## Dataset excerpts
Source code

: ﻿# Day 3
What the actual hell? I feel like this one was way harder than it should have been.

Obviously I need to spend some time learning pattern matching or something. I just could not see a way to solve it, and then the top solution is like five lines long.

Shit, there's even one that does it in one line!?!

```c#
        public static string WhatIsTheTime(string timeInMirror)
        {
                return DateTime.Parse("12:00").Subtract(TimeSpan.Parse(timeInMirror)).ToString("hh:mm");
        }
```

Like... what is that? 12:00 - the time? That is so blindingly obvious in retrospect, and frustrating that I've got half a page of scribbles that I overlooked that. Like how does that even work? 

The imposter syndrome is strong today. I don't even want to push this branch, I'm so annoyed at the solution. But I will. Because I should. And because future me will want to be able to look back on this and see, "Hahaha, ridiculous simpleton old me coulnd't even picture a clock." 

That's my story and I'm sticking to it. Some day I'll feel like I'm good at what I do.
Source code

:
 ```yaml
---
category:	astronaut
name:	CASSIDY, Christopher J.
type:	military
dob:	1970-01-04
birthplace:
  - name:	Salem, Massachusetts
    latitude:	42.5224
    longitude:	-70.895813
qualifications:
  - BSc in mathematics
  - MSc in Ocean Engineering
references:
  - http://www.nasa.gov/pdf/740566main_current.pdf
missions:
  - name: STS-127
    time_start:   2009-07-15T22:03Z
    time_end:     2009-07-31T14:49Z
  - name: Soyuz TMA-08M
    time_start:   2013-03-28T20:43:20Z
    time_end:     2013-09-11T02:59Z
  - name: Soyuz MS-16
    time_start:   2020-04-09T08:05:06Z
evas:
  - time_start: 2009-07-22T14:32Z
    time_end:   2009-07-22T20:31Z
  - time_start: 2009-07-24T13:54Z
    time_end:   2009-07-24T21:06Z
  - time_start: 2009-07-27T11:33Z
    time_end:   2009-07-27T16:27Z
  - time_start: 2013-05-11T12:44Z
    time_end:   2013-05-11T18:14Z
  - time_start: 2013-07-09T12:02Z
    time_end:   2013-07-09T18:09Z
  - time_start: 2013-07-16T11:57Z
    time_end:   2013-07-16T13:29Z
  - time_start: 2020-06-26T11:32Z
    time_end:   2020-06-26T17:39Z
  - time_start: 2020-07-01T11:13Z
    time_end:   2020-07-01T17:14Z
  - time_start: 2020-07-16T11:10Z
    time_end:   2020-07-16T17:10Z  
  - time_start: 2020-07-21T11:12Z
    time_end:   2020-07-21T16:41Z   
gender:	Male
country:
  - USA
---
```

## What the task requires
Whenever a line of the data contains "this", it counts; state how many such lines there are, with nothing added.

## Your response
2